EXERCISE →
The listing below contains a span that opens with the line containing "- Backend: FastAPI (Python)" and closes with the line containing "- Supabase account". Return that span exactly.

DATA SHOWN →
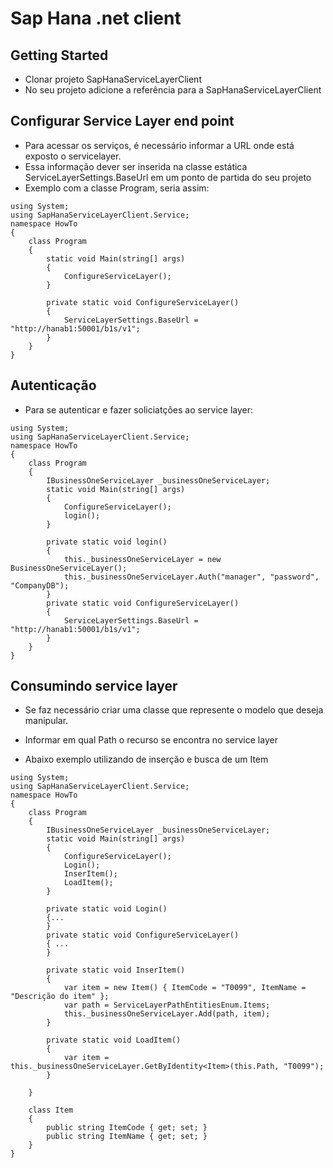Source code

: # Sap Hana .net client

## Getting Started
* Clonar projeto SapHanaServiceLayerClient 
* No seu projeto adicione a referência para a SapHanaServiceLayerClient

## Configurar Service Layer end point
* Para acessar os serviços, é necessário informar a URL onde está exposto o servicelayer. 
* Essa informação dever ser inserida na classe estática ServiceLayerSettings.BaseUrl em um ponto de partida do seu projeto
* Exemplo com a classe Program, seria assim:
```
using System;
using SapHanaServiceLayerClient.Service;
namespace HowTo
{
    class Program
    {
        static void Main(string[] args)
        {
            ConfigureServiceLayer();                      
        }

        private static void ConfigureServiceLayer()
        {
            ServiceLayerSettings.BaseUrl = "http://hanab1:50001/b1s/v1";
        }        
    }
}
```

## Autenticação
* Para se autenticar e fazer soliciatções ao service layer:
```
using System;
using SapHanaServiceLayerClient.Service;
namespace HowTo
{
    class Program
    {
        IBusinessOneServiceLayer _businessOneServiceLayer;
        static void Main(string[] args)
        {
            ConfigureServiceLayer();           
            login();
        }

        private static void login()
        {
            this._businessOneServiceLayer = new BusinessOneServiceLayer();           
            this._businessOneServiceLayer.Auth("manager", "password", "CompanyDB");
        }
        private static void ConfigureServiceLayer()
        {
            ServiceLayerSettings.BaseUrl = "http://hanab1:50001/b1s/v1";
        }
    }
}
```

## Consumindo service layer
* Se faz necessário criar uma classe que represente o modelo que deseja manipular.
* Informar em qual Path o recurso se encontra no service layer

* Abaixo exemplo utilizando de inserção e busca de um Item
```
using System;
using SapHanaServiceLayerClient.Service;
namespace HowTo
{
    class Program
    {
        IBusinessOneServiceLayer _businessOneServiceLayer;
        static void Main(string[] args)
        {
            ConfigureServiceLayer();           
            Login();
            InserItem();
            LoadItem();
        }        
        
        private static void Login()
        {...
        }
        private static void ConfigureServiceLayer()
        { ...           
        }

        private static void InserItem()
        {
            var item = new Item() { ItemCode = "T0099", ItemName = "Descrição do item" };
            var path = ServiceLayerPathEntitiesEnum.Items;
            this._businessOneServiceLayer.Add(path, item);
        }

        private static void LoadItem()
        {
            var item = this._businessOneServiceLayer.GetByIdentity<Item>(this.Path, "T0099");
        }
   
    }

    class Item
    {
        public string ItemCode { get; set; }
        public string ItemName { get; set; }
    }
}
```
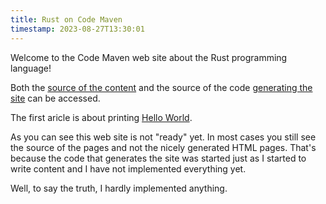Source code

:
 ```yaml
---
title: Rust on Code Maven
timestamp: 2023-08-27T13:30:01
---
```


Welcome to the Code Maven web site about the Rust programming language!

Both the [source of the content](https://github.com/szabgab/rust.code-maven.com/)
and the source of the code [generating the site](https://github.com/szabgab/code-maven.rs) can be accessed.

The first aricle is about printing [Hello World](/hello-world).

As you can see this web site is not "ready" yet. In most cases you still see the source of the pages and not the nicely generated HTML pages.
That's because the code that generates the site was started just as I started to write content and I have not implemented everything yet.

Well, to say the truth, I hardly implemented anything.

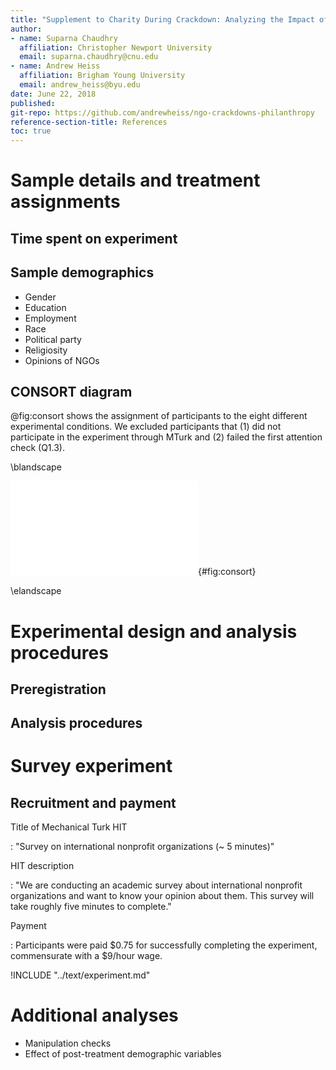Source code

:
 ```yaml
---
title: "Supplement to Charity During Crackdown: Analyzing the Impact of State Repression of NGOs on Philanthropy"
author:
- name: Suparna Chaudhry
  affiliation: Christopher Newport University
  email: suparna.chaudhry@cnu.edu
- name: Andrew Heiss
  affiliation: Brigham Young University
  email: andrew_heiss@byu.edu
date: June 22, 2018
published: 
git-repo: https://github.com/andrewheiss/ngo-crackdowns-philanthropy
reference-section-title: References
toc: true
---
```


# Sample details and treatment assignments

## Time spent on experiment

## Sample demographics

- Gender
- Education
- Employment
- Race
- Political party
- Religiosity
- Opinions of NGOs

## CONSORT diagram

@fig:consort shows the assignment of participants to the eight different experimental conditions. We excluded participants that (1) did not participate in the experiment through MTurk and (2) failed the first attention check (Q1.3).

\blandscape

![CONSORT diagram for experiment](../output/figures/consort.pdf){#fig:consort}

\elandscape


# Experimental design and analysis procedures

## Preregistration

## Analysis procedures


# Survey experiment

## Recruitment and payment

Title of Mechanical Turk HIT

:   "Survey on international nonprofit organizations (~ 5 minutes)"

HIT description

:   "We are conducting an academic survey about international nonprofit organizations and want to know your opinion about them. This survey will take roughly five minutes to complete."

Payment

:   Participants were paid $0.75 for successfully completing the experiment, commensurate with a $9/hour wage.

!INCLUDE "../text/experiment.md"


# Additional analyses

- Manipulation checks
- Effect of post-treatment demographic variables
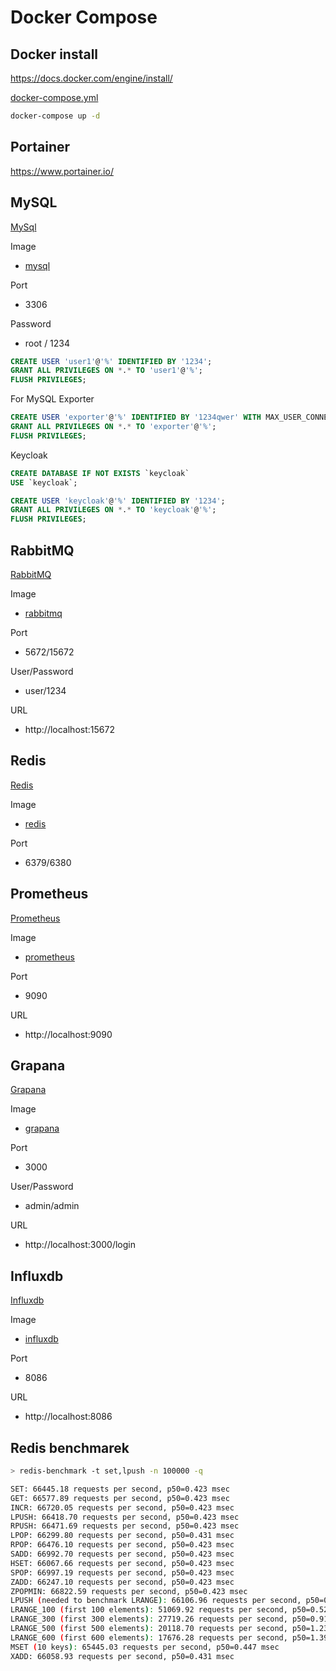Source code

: # Docker Compose

## Docker install

https://docs.docker.com/engine/install/

[docker-compose.yml](./docker-compose.yml)

```bash
docker-compose up -d
```

## Portainer

https://www.portainer.io/

## MySQL

[MySql](https://www.mysql.com/)

Image
- [mysql](https://hub.docker.com/_/mysql)

Port
- 3306

Password
- root / 1234

```sql
CREATE USER 'user1'@'%' IDENTIFIED BY '1234';
GRANT ALL PRIVILEGES ON *.* TO 'user1'@'%';
FLUSH PRIVILEGES;
```

For MySQL Exporter

```sql
CREATE USER 'exporter'@'%' IDENTIFIED BY '1234qwer' WITH MAX_USER_CONNECTIONS 3;
GRANT ALL PRIVILEGES ON *.* TO 'exporter'@'%';
FLUSH PRIVILEGES;
```

Keycloak

```sql
CREATE DATABASE IF NOT EXISTS `keycloak`
USE `keycloak`;

CREATE USER 'keycloak'@'%' IDENTIFIED BY '1234';
GRANT ALL PRIVILEGES ON *.* TO 'keycloak'@'%';
FLUSH PRIVILEGES;
```

## RabbitMQ

[RabbitMQ](https://www.rabbitmq.com/)

Image
- [rabbitmq](https://hub.docker.com/_/rabbitmq)

Port
- 5672/15672

User/Password
- user/1234

URL
- http://localhost:15672

## Redis

[Redis](https://redis.io/)

Image
- [redis](https://hub.docker.com/_/redis)

Port
- 6379/6380

## Prometheus

[Prometheus](https://prometheus.io/)

Image
- [prometheus](https://hub.docker.com/r/prom/prometheus)

Port
- 9090

URL
- http://localhost:9090

## Grapana

[Grapana](https://grafana.com/)

Image
- [grapana](https://hub.docker.com/r/grafana/grafana)

Port
- 3000

User/Password
- admin/admin

URL
- http://localhost:3000/login

## Influxdb

[Influxdb](https://www.influxdata.com/)

Image
- [influxdb](https://hub.docker.com/_/influxdb)

Port
- 8086

URL
- http://localhost:8086

## Redis benchmarek

```bash
> redis-benchmark -t set,lpush -n 100000 -q

SET: 66445.18 requests per second, p50=0.423 msec
GET: 66577.89 requests per second, p50=0.423 msec
INCR: 66720.05 requests per second, p50=0.423 msec
LPUSH: 66418.70 requests per second, p50=0.423 msec
RPUSH: 66471.69 requests per second, p50=0.423 msec
LPOP: 66299.80 requests per second, p50=0.431 msec
RPOP: 66476.10 requests per second, p50=0.423 msec
SADD: 66992.70 requests per second, p50=0.423 msec
HSET: 66067.66 requests per second, p50=0.423 msec
SPOP: 66997.19 requests per second, p50=0.423 msec
ZADD: 66247.10 requests per second, p50=0.423 msec
ZPOPMIN: 66822.59 requests per second, p50=0.423 msec
LPUSH (needed to benchmark LRANGE): 66106.96 requests per second, p50=0.431 msec
LRANGE_100 (first 100 elements): 51069.92 requests per second, p50=0.527 msec
LRANGE_300 (first 300 elements): 27719.26 requests per second, p50=0.911 msec
LRANGE_500 (first 500 elements): 20118.70 requests per second, p50=1.239 msec
LRANGE_600 (first 600 elements): 17676.28 requests per second, p50=1.399 msec
MSET (10 keys): 65445.03 requests per second, p50=0.447 msec
XADD: 66058.93 requests per second, p50=0.431 msec
```
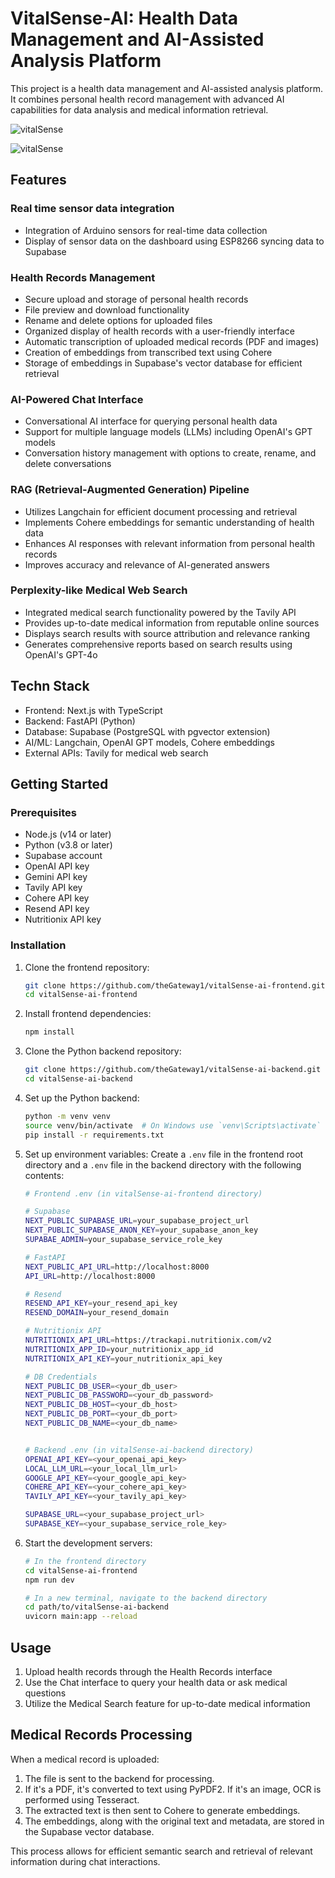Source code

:# VitalSense-AI: Health Data Management and AI-Assisted Analysis Platform

This project is a health data management and AI-assisted analysis platform. It combines personal health record management with advanced AI capabilities for data analysis and medical information retrieval.

![vitalSense](https://github.com/user-attachments/assets/2aeff7d6-cad6-4e6a-a860-6404f8f7f4d4)

![vitalSense](https://github.com/user-attachments/assets/29a764a7-553d-4073-99ec-7ea00327dfde)

## Features

### Real time sensor data integration

- Integration of Arduino sensors for real-time data collection
- Display of sensor data on the dashboard using ESP8266 syncing data to Supabase

### Health Records Management

- Secure upload and storage of personal health records
- File preview and download functionality
- Rename and delete options for uploaded files
- Organized display of health records with a user-friendly interface
- Automatic transcription of uploaded medical records (PDF and images)
- Creation of embeddings from transcribed text using Cohere
- Storage of embeddings in Supabase's vector database for efficient retrieval

### AI-Powered Chat Interface

- Conversational AI interface for querying personal health data
- Support for multiple language models (LLMs) including OpenAI's GPT models
- Conversation history management with options to create, rename, and delete conversations

### RAG (Retrieval-Augmented Generation) Pipeline

- Utilizes Langchain for efficient document processing and retrieval
- Implements Cohere embeddings for semantic understanding of health data
- Enhances AI responses with relevant information from personal health records
- Improves accuracy and relevance of AI-generated answers

### Perplexity-like Medical Web Search

- Integrated medical search functionality powered by the Tavily API
- Provides up-to-date medical information from reputable online sources
- Displays search results with source attribution and relevance ranking
- Generates comprehensive reports based on search results using OpenAI's GPT-4o

## Techn Stack

- Frontend: Next.js with TypeScript
- Backend: FastAPI (Python)
- Database: Supabase (PostgreSQL with pgvector extension)
- AI/ML: Langchain, OpenAI GPT models, Cohere embeddings
- External APIs: Tavily for medical web search

## Getting Started

### Prerequisites

- Node.js (v14 or later)
- Python (v3.8 or later)
- Supabase account
- OpenAI API key
- Gemini API key
- Tavily API key
- Cohere API key
- Resend API key
- Nutritionix API key

### Installation

1. Clone the frontend repository:

   ```bash
   git clone https://github.com/theGateway1/vitalSense-ai-frontend.git
   cd vitalSense-ai-frontend
   ```

2. Install frontend dependencies:

   ```bash
   npm install
   ```

3. Clone the Python backend repository:

   ```bash
   git clone https://github.com/theGateway1/vitalSense-ai-backend.git
   cd vitalSense-ai-backend
   ```

4. Set up the Python backend:

   ```bash
   python -m venv venv
   source venv/bin/activate  # On Windows use `venv\Scripts\activate`
   pip install -r requirements.txt
   ```

5. Set up environment variables:
   Create a `.env` file in the frontend root directory and a `.env` file in the backend directory with the following contents:

   ```bash
   # Frontend .env (in vitalSense-ai-frontend directory)

   # Supabase
   NEXT_PUBLIC_SUPABASE_URL=your_supabase_project_url
   NEXT_PUBLIC_SUPABASE_ANON_KEY=your_supabase_anon_key
   SUPABAE_ADMIN=your_supabase_service_role_key

   # FastAPI
   NEXT_PUBLIC_API_URL=http://localhost:8000
   API_URL=http://localhost:8000

   # Resend
   RESEND_API_KEY=your_resend_api_key
   RESEND_DOMAIN=your_resend_domain

   # Nutritionix API
   NUTRITIONIX_API_URL=https://trackapi.nutritionix.com/v2
   NUTRITIONIX_APP_ID=your_nutritionix_app_id
   NUTRITIONIX_API_KEY=your_nutritionix_api_key

   # DB Credentials
   NEXT_PUBLIC_DB_USER=<your_db_user>
   NEXT_PUBLIC_DB_PASSWORD=<your_db_password>
   NEXT_PUBLIC_DB_HOST=<your_db_host>
   NEXT_PUBLIC_DB_PORT=<your_db_port>
   NEXT_PUBLIC_DB_NAME=<your_db_name>


   # Backend .env (in vitalSense-ai-backend directory)
   OPENAI_API_KEY=<your_openai_api_key>
   LOCAL_LLM_URL=<your_local_llm_url>
   GOOGLE_API_KEY=<your_google_api_key>
   COHERE_API_KEY=<your_cohere_api_key>
   TAVILY_API_KEY=<your_tavily_api_key>

   SUPABASE_URL=<your_supabase_project_url>
   SUPABASE_KEY=<your_supabase_service_role_key>

   ```

6. Start the development servers:

   ```bash
   # In the frontend directory
   cd vitalSense-ai-frontend
   npm run dev

   # In a new terminal, navigate to the backend directory
   cd path/to/vitalSense-ai-backend
   uvicorn main:app --reload
   ```

## Usage

1. Upload health records through the Health Records interface
2. Use the Chat interface to query your health data or ask medical questions
3. Utilize the Medical Search feature for up-to-date medical information

## Medical Records Processing

When a medical record is uploaded:

1. The file is sent to the backend for processing.
2. If it's a PDF, it's converted to text using PyPDF2. If it's an image, OCR is performed using Tesseract.
3. The extracted text is then sent to Cohere to generate embeddings.
4. The embeddings, along with the original text and metadata, are stored in the Supabase vector database.

This process allows for efficient semantic search and retrieval of relevant information during chat interactions.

RESPONSE →
- Backend: FastAPI (Python)
- Database: Supabase (PostgreSQL with pgvector extension)
- AI/ML: Langchain, OpenAI GPT models, Cohere embeddings
- External APIs: Tavily for medical web search

## Getting Started

### Prerequisites

- Node.js (v14 or later)
- Python (v3.8 or later)
- Supabase account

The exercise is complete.